Aim of the task -
For the entries below, the result should be an exact transcription of the lines from the one with "a performance penalty required to preserve" up to and including the one with "Note that the", and only those.

Listed records -

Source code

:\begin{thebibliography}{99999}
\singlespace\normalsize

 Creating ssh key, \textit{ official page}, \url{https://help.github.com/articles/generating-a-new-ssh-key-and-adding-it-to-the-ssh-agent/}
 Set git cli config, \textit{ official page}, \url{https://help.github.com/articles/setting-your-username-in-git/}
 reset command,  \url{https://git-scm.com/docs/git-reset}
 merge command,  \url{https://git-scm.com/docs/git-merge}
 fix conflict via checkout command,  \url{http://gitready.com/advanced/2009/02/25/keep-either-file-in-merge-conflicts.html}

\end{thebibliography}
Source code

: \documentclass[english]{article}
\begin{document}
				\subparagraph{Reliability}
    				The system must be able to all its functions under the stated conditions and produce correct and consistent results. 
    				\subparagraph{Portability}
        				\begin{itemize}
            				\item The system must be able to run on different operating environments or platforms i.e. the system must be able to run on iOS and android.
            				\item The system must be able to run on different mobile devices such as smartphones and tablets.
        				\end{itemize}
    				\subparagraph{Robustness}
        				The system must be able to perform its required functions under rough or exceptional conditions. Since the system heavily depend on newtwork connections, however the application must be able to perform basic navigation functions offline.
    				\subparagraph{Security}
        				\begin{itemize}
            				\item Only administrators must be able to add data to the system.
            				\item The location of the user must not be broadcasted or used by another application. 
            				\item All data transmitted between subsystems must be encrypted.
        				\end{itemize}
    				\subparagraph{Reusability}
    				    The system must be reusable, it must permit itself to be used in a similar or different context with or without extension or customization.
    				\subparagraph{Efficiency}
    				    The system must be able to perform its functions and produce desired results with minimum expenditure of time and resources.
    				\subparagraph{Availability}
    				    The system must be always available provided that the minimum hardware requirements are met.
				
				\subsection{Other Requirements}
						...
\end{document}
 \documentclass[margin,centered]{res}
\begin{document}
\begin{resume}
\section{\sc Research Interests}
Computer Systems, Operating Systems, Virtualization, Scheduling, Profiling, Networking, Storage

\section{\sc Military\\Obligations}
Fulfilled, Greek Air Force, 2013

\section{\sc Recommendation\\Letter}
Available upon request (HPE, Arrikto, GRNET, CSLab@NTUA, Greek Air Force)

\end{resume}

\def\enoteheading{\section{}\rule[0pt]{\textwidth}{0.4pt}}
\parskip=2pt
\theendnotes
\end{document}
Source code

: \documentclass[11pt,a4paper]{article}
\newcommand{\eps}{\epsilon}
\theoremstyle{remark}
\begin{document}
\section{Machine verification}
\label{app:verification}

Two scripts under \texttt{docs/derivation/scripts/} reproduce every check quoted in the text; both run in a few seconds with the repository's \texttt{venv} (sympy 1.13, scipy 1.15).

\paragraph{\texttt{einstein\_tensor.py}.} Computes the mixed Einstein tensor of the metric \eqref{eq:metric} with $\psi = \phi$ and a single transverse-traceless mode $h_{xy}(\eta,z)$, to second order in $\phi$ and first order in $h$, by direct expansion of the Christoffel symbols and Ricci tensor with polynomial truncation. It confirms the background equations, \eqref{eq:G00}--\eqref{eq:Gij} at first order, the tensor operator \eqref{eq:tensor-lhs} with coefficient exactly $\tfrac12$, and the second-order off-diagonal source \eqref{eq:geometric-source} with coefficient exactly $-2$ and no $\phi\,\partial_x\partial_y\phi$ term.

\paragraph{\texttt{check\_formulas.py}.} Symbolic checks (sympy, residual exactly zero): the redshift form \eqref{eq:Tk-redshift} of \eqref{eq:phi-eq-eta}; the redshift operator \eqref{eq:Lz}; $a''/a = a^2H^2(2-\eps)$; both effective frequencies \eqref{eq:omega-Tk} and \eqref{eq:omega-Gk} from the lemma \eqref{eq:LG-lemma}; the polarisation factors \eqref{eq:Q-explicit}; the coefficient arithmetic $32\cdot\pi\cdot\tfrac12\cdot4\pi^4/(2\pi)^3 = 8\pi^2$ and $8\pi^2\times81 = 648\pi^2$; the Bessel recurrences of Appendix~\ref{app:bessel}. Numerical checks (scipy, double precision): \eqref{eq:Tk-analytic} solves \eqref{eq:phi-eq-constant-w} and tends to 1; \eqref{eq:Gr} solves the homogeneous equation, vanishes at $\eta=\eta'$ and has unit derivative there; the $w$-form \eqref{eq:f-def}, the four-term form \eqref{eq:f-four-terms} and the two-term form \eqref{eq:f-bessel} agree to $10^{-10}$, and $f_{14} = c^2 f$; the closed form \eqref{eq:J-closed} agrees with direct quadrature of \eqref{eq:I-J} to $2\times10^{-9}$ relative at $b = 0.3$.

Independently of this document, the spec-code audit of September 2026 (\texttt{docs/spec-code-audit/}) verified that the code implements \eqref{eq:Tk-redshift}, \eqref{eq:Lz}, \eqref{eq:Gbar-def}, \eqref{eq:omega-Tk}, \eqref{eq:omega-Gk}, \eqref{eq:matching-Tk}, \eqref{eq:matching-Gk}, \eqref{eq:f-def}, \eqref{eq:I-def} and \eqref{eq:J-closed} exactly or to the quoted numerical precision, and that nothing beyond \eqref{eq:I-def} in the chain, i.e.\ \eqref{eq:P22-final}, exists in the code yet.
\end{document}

* * *

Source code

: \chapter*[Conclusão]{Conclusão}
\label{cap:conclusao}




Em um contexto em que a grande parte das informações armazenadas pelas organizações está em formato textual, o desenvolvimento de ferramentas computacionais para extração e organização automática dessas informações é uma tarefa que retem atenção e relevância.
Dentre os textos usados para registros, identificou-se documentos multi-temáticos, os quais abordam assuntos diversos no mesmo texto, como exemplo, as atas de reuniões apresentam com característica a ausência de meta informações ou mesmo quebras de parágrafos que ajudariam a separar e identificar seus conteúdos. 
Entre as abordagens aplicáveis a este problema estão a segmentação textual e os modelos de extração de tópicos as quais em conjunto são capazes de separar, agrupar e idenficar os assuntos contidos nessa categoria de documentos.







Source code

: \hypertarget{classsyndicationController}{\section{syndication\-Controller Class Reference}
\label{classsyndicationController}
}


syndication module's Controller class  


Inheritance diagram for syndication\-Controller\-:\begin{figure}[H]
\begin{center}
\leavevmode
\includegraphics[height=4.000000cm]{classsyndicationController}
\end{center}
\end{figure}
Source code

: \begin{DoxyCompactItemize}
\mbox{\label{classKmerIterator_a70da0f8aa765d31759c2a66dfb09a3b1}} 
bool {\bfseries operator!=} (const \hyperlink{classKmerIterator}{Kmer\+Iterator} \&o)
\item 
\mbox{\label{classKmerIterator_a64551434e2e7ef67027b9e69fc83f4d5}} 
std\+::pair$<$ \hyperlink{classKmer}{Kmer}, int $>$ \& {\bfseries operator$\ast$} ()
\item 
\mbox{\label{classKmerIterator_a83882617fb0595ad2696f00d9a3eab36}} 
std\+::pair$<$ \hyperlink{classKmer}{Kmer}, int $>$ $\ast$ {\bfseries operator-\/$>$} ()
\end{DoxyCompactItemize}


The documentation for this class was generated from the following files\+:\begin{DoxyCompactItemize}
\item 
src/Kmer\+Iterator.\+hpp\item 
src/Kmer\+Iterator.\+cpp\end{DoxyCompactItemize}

...

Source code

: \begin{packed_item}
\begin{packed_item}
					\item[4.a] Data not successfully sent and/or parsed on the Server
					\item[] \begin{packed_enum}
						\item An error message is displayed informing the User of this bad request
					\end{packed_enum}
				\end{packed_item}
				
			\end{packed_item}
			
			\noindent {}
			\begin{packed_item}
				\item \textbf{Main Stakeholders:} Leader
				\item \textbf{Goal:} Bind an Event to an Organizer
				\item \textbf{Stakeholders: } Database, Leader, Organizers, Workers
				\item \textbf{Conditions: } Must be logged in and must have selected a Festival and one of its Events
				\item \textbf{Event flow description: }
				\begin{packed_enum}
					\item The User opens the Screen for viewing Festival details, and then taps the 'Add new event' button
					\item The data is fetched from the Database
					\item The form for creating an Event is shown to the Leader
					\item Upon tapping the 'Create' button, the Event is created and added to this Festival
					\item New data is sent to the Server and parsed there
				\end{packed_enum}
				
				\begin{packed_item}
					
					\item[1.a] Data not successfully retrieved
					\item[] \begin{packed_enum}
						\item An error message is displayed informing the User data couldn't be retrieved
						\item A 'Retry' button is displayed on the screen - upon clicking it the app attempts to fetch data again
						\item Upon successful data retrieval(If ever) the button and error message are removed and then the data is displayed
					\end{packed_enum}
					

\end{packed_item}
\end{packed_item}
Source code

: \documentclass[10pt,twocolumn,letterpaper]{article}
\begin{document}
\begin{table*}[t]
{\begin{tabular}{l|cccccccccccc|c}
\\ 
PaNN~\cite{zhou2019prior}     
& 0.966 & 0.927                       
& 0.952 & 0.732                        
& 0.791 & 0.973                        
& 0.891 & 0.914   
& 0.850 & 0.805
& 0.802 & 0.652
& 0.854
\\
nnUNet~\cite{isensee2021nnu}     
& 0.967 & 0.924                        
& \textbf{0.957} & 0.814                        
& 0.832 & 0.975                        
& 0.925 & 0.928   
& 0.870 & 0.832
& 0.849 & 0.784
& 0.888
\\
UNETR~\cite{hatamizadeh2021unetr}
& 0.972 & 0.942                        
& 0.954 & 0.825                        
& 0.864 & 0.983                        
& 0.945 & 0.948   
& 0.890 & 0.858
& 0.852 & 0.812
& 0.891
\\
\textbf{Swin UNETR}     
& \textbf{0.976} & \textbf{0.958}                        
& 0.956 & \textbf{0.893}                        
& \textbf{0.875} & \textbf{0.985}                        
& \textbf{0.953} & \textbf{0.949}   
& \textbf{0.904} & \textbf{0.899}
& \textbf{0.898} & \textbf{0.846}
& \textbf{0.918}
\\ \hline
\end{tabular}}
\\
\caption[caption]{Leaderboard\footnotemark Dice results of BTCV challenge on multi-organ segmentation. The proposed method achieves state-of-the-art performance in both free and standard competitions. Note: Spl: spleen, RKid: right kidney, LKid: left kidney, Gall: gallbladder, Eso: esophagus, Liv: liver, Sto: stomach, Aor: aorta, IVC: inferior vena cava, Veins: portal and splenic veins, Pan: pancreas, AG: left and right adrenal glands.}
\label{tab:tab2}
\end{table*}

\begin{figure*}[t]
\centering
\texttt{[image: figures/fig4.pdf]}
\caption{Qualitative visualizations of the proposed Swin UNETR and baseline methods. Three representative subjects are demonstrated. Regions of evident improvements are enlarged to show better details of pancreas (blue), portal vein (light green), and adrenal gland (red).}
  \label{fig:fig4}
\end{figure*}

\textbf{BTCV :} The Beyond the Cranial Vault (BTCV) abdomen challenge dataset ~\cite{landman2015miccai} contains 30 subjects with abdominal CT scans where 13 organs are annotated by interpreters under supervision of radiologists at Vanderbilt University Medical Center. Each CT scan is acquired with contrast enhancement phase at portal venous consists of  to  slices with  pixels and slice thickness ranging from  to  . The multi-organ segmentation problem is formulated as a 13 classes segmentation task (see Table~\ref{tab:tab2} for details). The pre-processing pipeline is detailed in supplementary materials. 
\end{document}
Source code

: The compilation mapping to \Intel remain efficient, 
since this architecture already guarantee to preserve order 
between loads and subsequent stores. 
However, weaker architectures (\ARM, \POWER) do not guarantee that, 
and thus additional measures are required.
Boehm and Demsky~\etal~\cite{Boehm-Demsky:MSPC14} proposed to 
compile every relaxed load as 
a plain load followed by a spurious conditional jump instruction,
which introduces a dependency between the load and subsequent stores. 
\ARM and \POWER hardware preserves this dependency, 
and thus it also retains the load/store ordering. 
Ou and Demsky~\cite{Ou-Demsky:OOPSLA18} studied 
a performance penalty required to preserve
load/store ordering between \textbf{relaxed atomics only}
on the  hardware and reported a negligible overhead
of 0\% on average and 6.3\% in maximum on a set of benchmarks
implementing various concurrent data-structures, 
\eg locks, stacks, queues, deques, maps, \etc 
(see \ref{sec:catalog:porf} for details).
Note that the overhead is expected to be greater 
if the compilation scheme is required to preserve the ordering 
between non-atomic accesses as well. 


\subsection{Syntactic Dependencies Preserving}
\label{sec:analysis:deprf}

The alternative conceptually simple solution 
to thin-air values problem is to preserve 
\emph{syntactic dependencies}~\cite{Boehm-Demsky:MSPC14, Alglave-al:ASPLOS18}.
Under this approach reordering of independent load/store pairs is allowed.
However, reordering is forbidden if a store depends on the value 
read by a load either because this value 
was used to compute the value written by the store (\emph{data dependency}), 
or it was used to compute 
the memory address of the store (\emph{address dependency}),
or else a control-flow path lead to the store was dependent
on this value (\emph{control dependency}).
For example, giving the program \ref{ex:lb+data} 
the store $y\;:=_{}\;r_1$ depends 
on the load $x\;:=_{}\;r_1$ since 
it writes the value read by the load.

Response -
a performance penalty required to preserve
load/store ordering between \textbf{relaxed atomics only}
on the  hardware and reported a negligible overhead
of 0\% on average and 6.3\% in maximum on a set of benchmarks
implementing various concurrent data-structures, 
\eg locks, stacks, queues, deques, maps, \etc 
(see \ref{sec:catalog:porf} for details).
Note that the overhead is expected to be greater 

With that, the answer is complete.